Keywords
Recently while browsing through 'answer' list on quora.com, I stumbled upon a question:
About how many keywords do most programming languages contain?
While at first the question seemed uninteresting and dry, after giving it a thought, the idea of finding number of keywords in languages seemed fun to me. And so began my mini adventure of determining arithmetic mean of number of keywords in programming languages.
Note: I have described the whole process of how I calculated the mean here, in case you are interested just in glancing over the result, head over to the end of page.
Word Count
The first thought that came to my mind was to get a file containing all the keywords
in a language and pass it to wc -w
to get the word count. And to procure such
files, all I needed was to get my hands on the syntax highlighting scripts for
any one of the text editors. After exploring mode files for Emacs1 and
Vim scripts2, it was clear that I was better off searching for scripts for an
editor which doesn't place much logic into its syntax files or which were easily
parsable. Fortunately I found a source of such files easily on the web –
IDMComputerSolutions/wordfiles
Parsing Wordfiles
The wordfiles from UltraEdit project are of the format:
/C<d - 1>"other stuff" ... /C<d>"keyword" Keyword1 Keyword2 ... /C<d + 1>"other stuff" ...

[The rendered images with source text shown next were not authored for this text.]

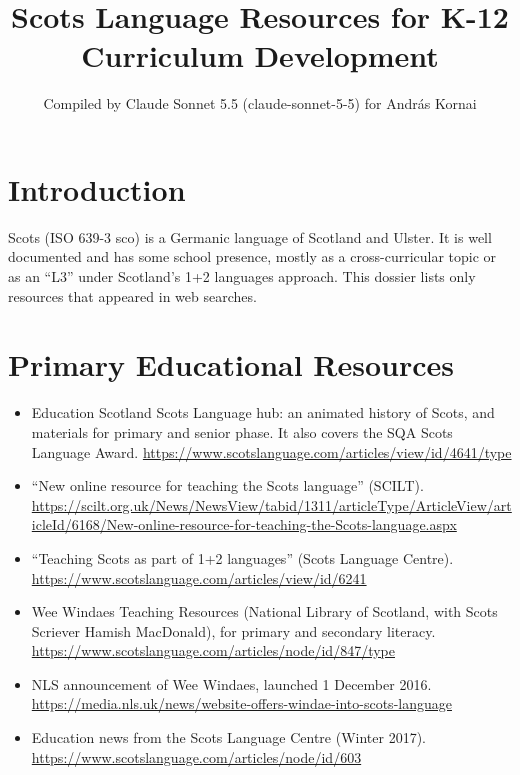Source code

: \documentclass[12pt]{article}
\title{Scots Language Resources for K-12 Curriculum Development}
\author{Compiled by Claude Sonnet 5.5 (claude-sonnet-5-5) for Andr\'as Kornai}
\date{}
\begin{document}
\maketitle

\section{Introduction}
Scots (ISO 639-3 sco) is a Germanic language of Scotland and Ulster. It is well documented and has some school presence, mostly as a cross-curricular topic or as an ``L3'' under Scotland's 1+2 languages approach. This dossier lists only resources that appeared in web searches.

\section{Primary Educational Resources}
\begin{itemize}
\item Education Scotland Scots Language hub: an animated history of Scots, and materials for primary and senior phase. It also covers the SQA Scots Language Award. \url{https://www.scotslanguage.com/articles/view/id/4641/type}
\item ``New online resource for teaching the Scots language'' (SCILT). \url{https://scilt.org.uk/News/NewsView/tabid/1311/articleType/ArticleView/articleId/6168/New-online-resource-for-teaching-the-Scots-language.aspx}
\item ``Teaching Scots as part of 1+2 languages'' (Scots Language Centre). \url{https://www.scotslanguage.com/articles/view/id/6241}
\item Wee Windaes Teaching Resources (National Library of Scotland, with Scots Scriever Hamish MacDonald), for primary and secondary literacy. \url{https://www.scotslanguage.com/articles/node/id/847/type}
\item NLS announcement of Wee Windaes, launched 1 December 2016. \url{https://media.nls.uk/news/website-offers-windae-into-scots-language}
\item Education news from the Scots Language Centre (Winter 2017). \url{https://www.scotslanguage.com/articles/node/id/603}
\end{itemize}
\end{document}
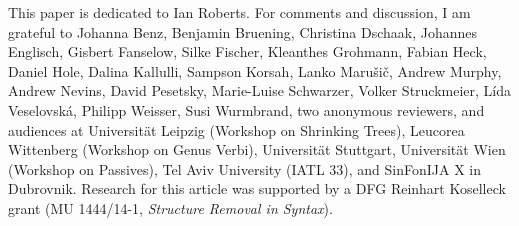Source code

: \documentclass[output=paper]{langsci/langscibook}
\begin{document}
This paper is dedicated to Ian Roberts.  For comments and discussion, I am
grateful to  Johanna Benz, Benjamin Bruening, Christina Dschaak, Johannes
Eng\-lisch, Gisbert Fanselow, Silke Fischer, Kleanthes Grohmann, Fabian Heck,
Daniel Hole, Dalina Kallulli, Sampson Korsah,  Lanko Maru\v{s}i\v{c}, Andrew
Murphy,  Andrew Nevins, David Pesetsky, Marie-Luise Schwarzer, Volker
Struckmeier,  L\'ida Veselovsk\'a,   Philipp Weisser, Susi Wurmbrand, two
anonymous reviewers, and audiences at Universität Leipzig (Workshop on
Shrinking Trees), Leucorea Wittenberg (Workshop on Genus Verbi),
Universität Stuttgart, Universität Wien (Workshop on Passives), Tel Aviv
University (IATL 33), and SinFonIJA X in Dubrovnik.  Research for this article
was supported by a DFG Reinhart Koselleck grant (MU 1444/14-1, {\itshape Structure
Removal in Syntax}).

{\sloppy
\printbibliography[heading=subbibliography,notkeyword=this]
}
\end{document}
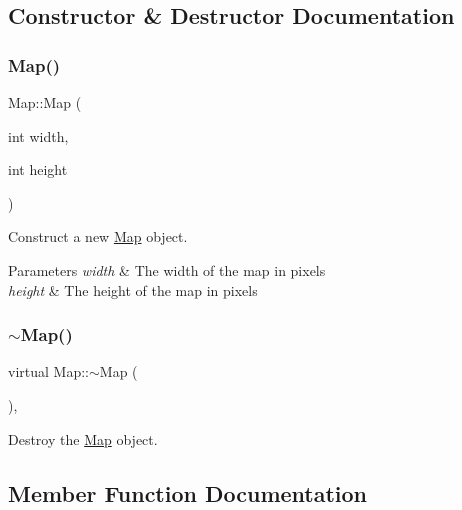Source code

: \subsection{Constructor \& Destructor Documentation}
\mbox{\label{classMap_a8497952fd6e1f0584d868e6ceb97d42d}} 
\subsubsection{\texorpdfstring{Map()}{Map()}}
{\footnotesize\ttfamily Map\+::\+Map (\begin{DoxyParamCaption}\item[{int}]{width,  }\item[{int}]{height }\end{DoxyParamCaption})}



Construct a new \mbox{\hyperlink{classMap}{Map}} object. 


\begin{DoxyParams}{Parameters}
{\em width} & The width of the map in pixels \\
\hline
{\em height} & The height of the map in pixels \\
\hline
\end{DoxyParams}
\mbox{\label{classMap_a1debdd8c6fec2993906ec9626045c80c}} 
\subsubsection{\texorpdfstring{$\sim$Map()}{~Map()}}
{\footnotesize\ttfamily virtual Map\+::$\sim$\+Map (\begin{DoxyParamCaption}{ }\end{DoxyParamCaption})\hspace{0.3cm}{\ttfamily [virtual]}, {\ttfamily [default]}}



Destroy the \mbox{\hyperlink{classMap}{Map}} object. 



\subsection{Member Function Documentation}
\mbox{\label{classMap_acbc620429ff8e8de0a62ad322581535f}} 
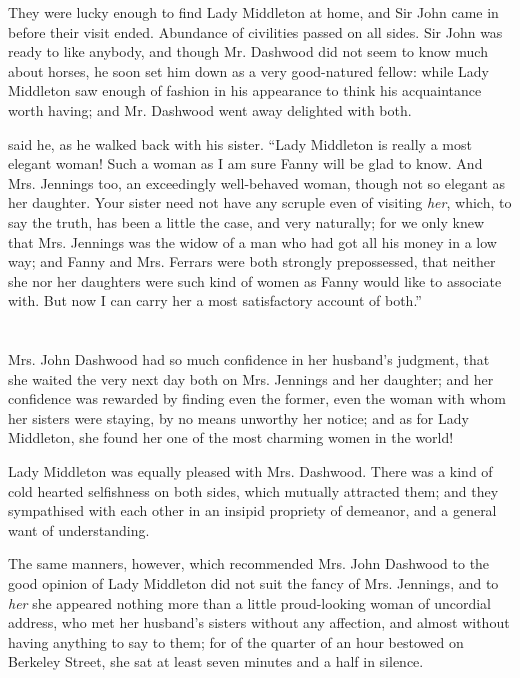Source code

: They were lucky enough to find Lady Middleton at home, and Sir John came in before their visit ended. Abundance of civilities passed on all sides. Sir John was ready to like anybody, and though Mr. Dashwood did not seem to know much about horses, he soon set him down as a very good-natured fellow: while Lady Middleton saw enough of fashion in his appearance to think his acquaintance worth having; and Mr. Dashwood went away delighted with both.

 said he, as he walked back with his sister. “Lady Middleton is really a most elegant woman! Such a woman as I am sure Fanny will be glad to know. And Mrs. Jennings too, an exceedingly well-behaved woman, though not so elegant as her daughter. Your sister need not have any scruple even of visiting {\em her}, which, to say the truth, has been a little the case, and very naturally; for we only knew that Mrs. Jennings was the widow of a man who had got all his money in a low way; and Fanny and Mrs. Ferrars were both strongly prepossessed, that neither she nor her daughters were such kind of women as Fanny would like to associate with. But now I can carry her a most satisfactory account of both.”

\chapter{} %

Mrs. John Dashwood had so much confidence in her husband's judgment, that she waited the very next day both on Mrs. Jennings and her daughter; and her confidence was rewarded by finding even the former, even the woman with whom her sisters were staying, by no means unworthy her notice; and as for Lady Middleton, she found her one of the most charming women in the world!

Lady Middleton was equally pleased with Mrs. Dashwood. There was a kind of cold hearted selfishness on both sides, which mutually attracted them; and they sympathised with each other in an insipid propriety of demeanor, and a general want of understanding.

The same manners, however, which recommended Mrs. John Dashwood to the good opinion of Lady Middleton did not suit the fancy of Mrs. Jennings, and to {\em her} she appeared nothing more than a little proud-looking woman of uncordial address, who met her husband's sisters without any affection, and almost without having anything to say to them; for of the quarter of an hour bestowed on Berkeley Street, she sat at least seven minutes and a half in silence.

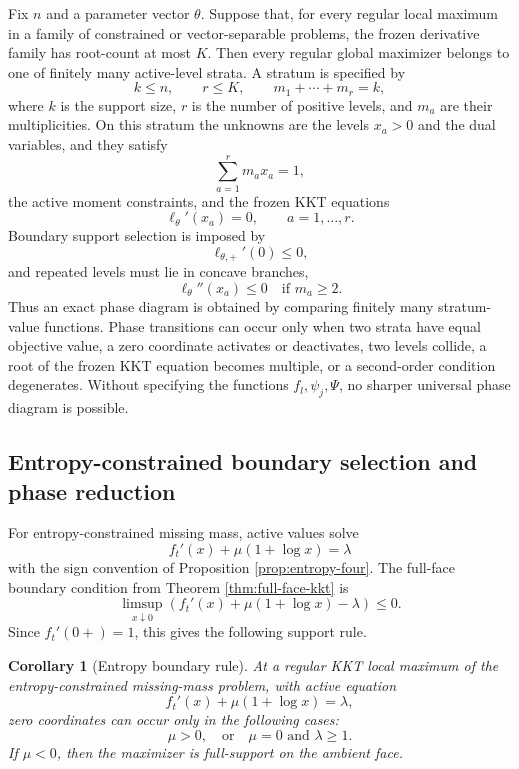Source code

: \documentclass[11pt]{article}
\newtheorem{corollary}[theorem]{Corollary}
\theoremstyle{definition}
\begin{document}
Fix $n$ and a parameter vector $\theta$.  Suppose that, for every regular local maximum in a family of constrained or vector-separable problems, the frozen derivative family has root-count at most $K$.  Then every regular global maximizer belongs to one of finitely many active-level strata.  A stratum is specified by
\[
  k\le n,
  \qquad
  r\le K,
  \qquad
  m_1+\cdots+m_r=k,
\]
where $k$ is the support size, $r$ is the number of positive levels, and $m_a$ are their multiplicities.  On this stratum the unknowns are the levels $x_a>0$ and the dual variables, and they satisfy
\[
  \sum_{a=1}^r m_a x_a=1,
\]
the active moment constraints, and the frozen KKT equations
\[
  \ell_\theta'(x_a)=0,
  \qquad a=1,\ldots,r.
\]
Boundary support selection is imposed by
\[
  \ell_{\theta,+}'(0)\le0,
\]
and repeated levels must lie in concave branches,
\[
  \ell_\theta''(x_a)\le0
  \quad\text{if }m_a\ge2.
\]
Thus an exact phase diagram is obtained by comparing finitely many stratum-value functions.  Phase transitions can occur only when two strata have equal objective value, a zero coordinate activates or deactivates, two levels collide, a root of the frozen KKT equation becomes multiple, or a second-order condition degenerates.  Without specifying the functions $f_l,\psi_j,\Psi$, no sharper universal phase diagram is possible.

\subsection{Entropy-constrained boundary selection and phase reduction}\label{subsec:entropy-phase}

For entropy-constrained missing mass, active values solve
\[
  f_t'(x)+\mu(1+\log x)=\lambda
\]
with the sign convention of Proposition \ref{prop:entropy-four}.  The full-face boundary condition from Theorem \ref{thm:full-face-kkt} is
\[
  \limsup_{x\downarrow0}\left(f_t'(x)+\mu(1+\log x)-\lambda\right)\le0.
\]
Since $f_t'(0+)=1$, this gives the following support rule.

\begin{corollary}[Entropy boundary rule]\label{cor:entropy-boundary}
At a regular KKT local maximum of the entropy-constrained missing-mass problem, with active equation
\[
  f_t'(x)+\mu(1+\log x)=\lambda,
\]
zero coordinates can occur only in the following cases:
\[
  \mu>0,
  \quad\text{or}\quad
  \mu=0\text{ and }\lambda\ge1.
\]
If $\mu<0$, then the maximizer is full-support on the ambient face.
\end{corollary}
\end{document}
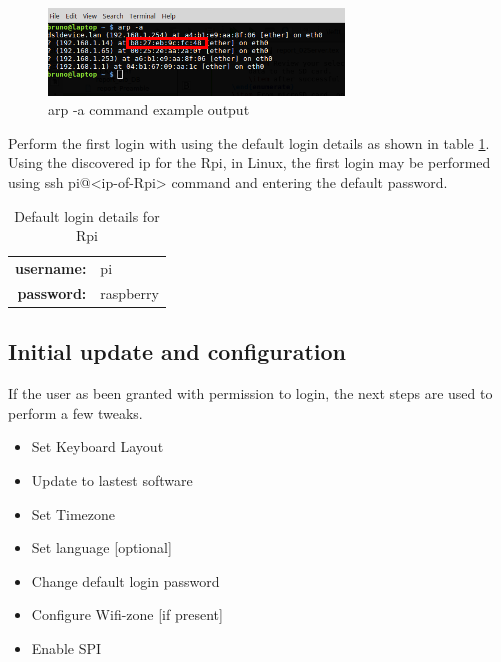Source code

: \begin{figure}[hb]
	\centering
	\includegraphics[width=0.7\textwidth]{figures/arp_example}
	\caption{arp -a command example output}
	\label{arp_example}
\end{figure}

Perform the first login with using the default login details as shown in table \ref{tab:default_login}.
Using the discovered ip for the \gls{Rpi}, in Linux, the first login  may be performed using \colorbox{gray!15}{ssh pi@\textless ip-of-Rpi\textgreater} command and entering the default password.
\begin{table}[h]
	\centering
	\begin{tabular}{rl}
		\toprule
		\textbf{username:}& pi\\
		\textbf{password:}& raspberry\\
		\bottomrule
	\end{tabular}
	\caption{Default login details for \gls{Rpi}}
	\label{tab:default_login}
\end{table}

\subsection{Initial update and configuration}
If the user as been granted with permission to login, the next steps are used to perform a few tweaks.
\begin{itemize}
	\item Set Keyboard Layout
	\item Update to lastest software
	\item Set Timezone
	\item Set language [optional]
	\item Change default login password
	\item Configure Wifi-zone [if present]
	\item Enable \gls{SPI}
\end{itemize}


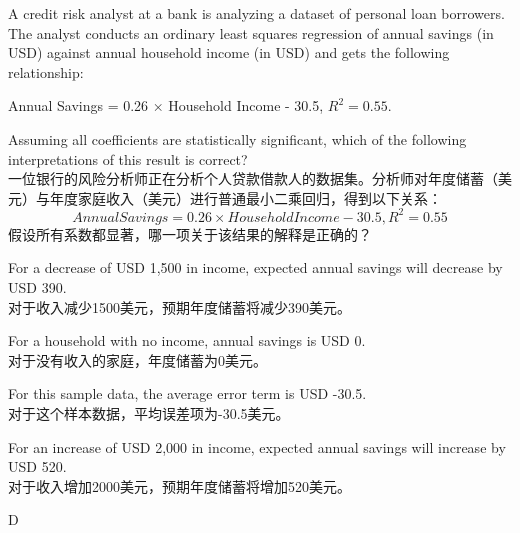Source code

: \documentclass{article}
\newcounter{question} %
\begin{document}
\begin{question}
    A credit risk analyst at a bank is analyzing a dataset of personal loan borrowers. The analyst conducts an ordinary least squares regression of annual savings (in USD) against annual household income (in USD) and gets the following relationship: 
    
    Annual Savings = 0.26 × Household Income - 30.5, \(R^{2}=0.55\). 
    
    Assuming all coefficients are statistically significant, which of the following interpretations of this result is correct?\\
    一位银行的风险分析师正在分析个人贷款借款人的数据集。分析师对年度储蓄（美元）与年度家庭收入（美元）进行普通最小二乘回归，得到以下关系：
    \[Annual Savings = 0.26 \times Household Income - 30.5, R^{2}=0.55\]
    假设所有系数都显著，哪一项关于该结果的解释是正确的？
    \end{question}
    
    \begin{choices}
        \item For a decrease of USD 1,500 in income, expected annual savings will decrease by USD 390.\\
        对于收入减少1500美元，预期年度储蓄将减少390美元。
        \item For a household with no income, annual savings is USD 0.\\
        对于没有收入的家庭，年度储蓄为0美元。
        \item For this sample data, the average error term is USD -30.5.\\
        对于这个样本数据，平均误差项为-30.5美元。
        \item For an increase of USD 2,000 in income, expected annual savings will increase by USD 520.\\
        对于收入增加2000美元，预期年度储蓄将增加520美元。
    \end{choices}
    
    \begin{correctanswer}
        D
    \end{correctanswer}
    
\end{document}
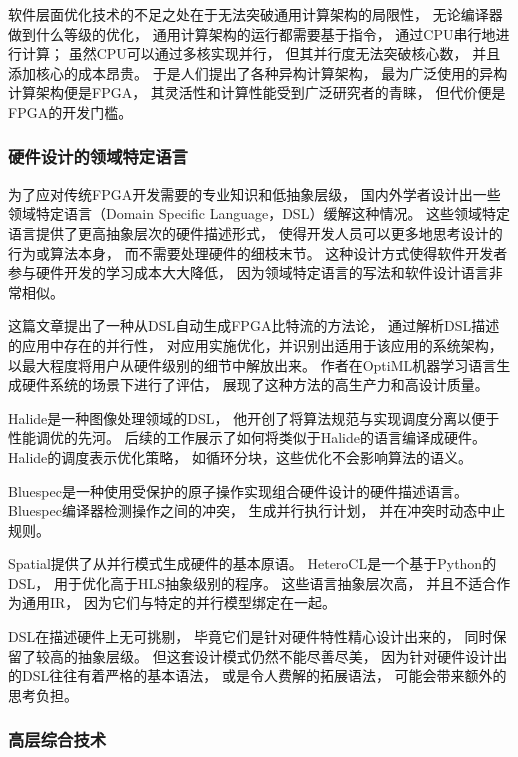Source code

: 软件层面优化技术的不足之处在于无法突破通用计算架构的局限性，
无论编译器做到什么等级的优化，
通用计算架构的运行都需要基于指令，
通过CPU串行地进行计算；
虽然CPU可以通过多核实现并行，
但其并行度无法突破核心数，
并且添加核心的成本昂贵。
于是人们提出了各种异构计算架构，
最为广泛使用的异构计算架构便是FPGA，
其灵活性和计算性能受到广泛研究者的青睐，
但代价便是FPGA的开发门槛。

\subsubsection{硬件设计的领域特定语言}

为了应对传统FPGA开发需要的专业知识和低抽象层级，
国内外学者设计出一些领域特定语言（Domain Specific Language，DSL）缓解这种情况。
这些领域特定语言提供了更高抽象层次的硬件描述形式，
使得开发人员可以更多地思考设计的行为或算法本身，
而不需要处理硬件的细枝末节。
这种设计方式使得软件开发者参与硬件开发的学习成本大大降低，
因为领域特定语言的写法和软件设计语言非常相似。

这篇文章\cite{dsl1}提出了一种从DSL自动生成FPGA比特流的方法论，
通过解析DSL描述的应用中存在的并行性，
对应用实施优化，并识别出适用于该应用的系统架构，
以最大程度将用户从硬件级别的细节中解放出来。
作者在OptiML机器学习语言生成硬件系统的场景下进行了评估，
展现了这种方法的高生产力和高设计质量。

Halide\cite{halide}是一种图像处理领域的DSL，
他开创了将算法规范与实现调度分离以便于性能调优的先河。
后续的工作展示了如何将类似于Halide的语言编译成硬件。
Halide的调度表示优化策略，
如循环分块，这些优化不会影响算法的语义。

Bluespec\cite{bluespec}是一种使用受保护的原子操作实现组合硬件设计的硬件描述语言。
Bluespec编译器检测操作之间的冲突，
生成并行执行计划，
并在冲突时动态中止规则。

Spatial\cite{spatial}提供了从并行模式生成硬件的基本原语。
HeteroCL\cite{heterocl}是一个基于Python的DSL，
用于优化高于HLS抽象级别的程序。
这些语言抽象层次高，
并且不适合作为通用IR，
因为它们与特定的并行模型绑定在一起。

DSL在描述硬件上无可挑剔，
毕竟它们是针对硬件特性精心设计出来的，
同时保留了较高的抽象层级。
但这套设计模式仍然不能尽善尽美，
因为针对硬件设计出的DSL往往有着严格的基本语法，
或是令人费解的拓展语法，
可能会带来额外的思考负担。

\subsubsection{高层综合技术}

I was interested in capturing only the section starting with "keyword", "reserved
word" or "command". sed
appeared to be the perfect tool for this job, it
just had to pipe the lines to wc
starting with such phrases until the next
section. Here are the sed
commands used:
sed -n -e "/[Kk][Ee][Yy][Ww][Oo][Rr][Dd]/, /\/C[0-9]/p" \ -e "/[Rr][Ee][Ss][Ee][Rr][Vv][Ee][Dd]/, /\/C[0-9]/p" \ -e "/[Cc][Oo][Mm][Mm][Aa][Nn][Dd]/, /\/C[0-9]/p" # unfortunately sed on OS X does not recognize Ignorecase flag, hence the ugly [Cc] # workaround
Unfortunately, there was one small problem, using sed
I was unable to do a
non greedy match for the ending pattern. I wrote a small Python
script capture.py
to
do the job and a awk
one liner to calculate the arithmetic mean.
One last thing
The complete repository of wordfiles contains over 600 files which contains several esoteric languages/DSL which have abnormally high number of reserved keywords and some which contains no reserved words. Some of the languages are obsolete and some are of very little interest to general public. Including every language in calculations severely disturbed the mean, taking it to a very high number. Hence I picked around 60 well known languages and calculated the mean.
#!/bin/bash interestingFiles=('JSON' 'acl' 'actionscript' 'ada95' 'c' 'c-winapi' 'c-os2' 'csharp' 'e' 'eiffel' 'escript' 'euphoria' 'falcon' 'fortran' 'fortran90' 'fortran95' 'go' 'groovy' 'hugo' 'java122' 'java13' 'java14' 'java14jsp' 'javascript' 'js20' 'jscript' 'jsp' 'lua' 'lull' 'maple' 'modula' 'modula2' 'oracle11g' 'pascal' 'perl' 'php5' 'pl1' 'plsql' 'python26' 'python35' 'qbasic' 'ruby' 'rust' 'sap' 'schema' 'scheme' 'small' 'sql' 'swift' 'symbian' 'tcl-tk' 'turboc' 'uniscript' 'vb' 'vbdotnet' 'vbscript' 'verilog2001' 'vhdl93' 'yaml' 'zillions') #for filename in ./wordfiles/*.uew; do for filename in ${interestingFiles[@]}; do echo -n "$filename" ./capture.py ./wordfiles/"$filename".uew | wc -w done
Result
Piping everything together, the average number of keywords in 60 languages came out to be:
66.5333
Charts
View the graph in bigger size here.
Caveats
As it is evident from the results, the number of words to be highlighted do
not accurately reflect the actual number of keywords. For example, keywords
are vaguely defined in scheme
and depend on the implementation. One can
redefine almost every keyword which is defined during initialization. Thus please
consider the result as an outcome of a, fun filled, hack done in couple of hours,
rather than a research experiment implemented with rigorous and diligent efforts.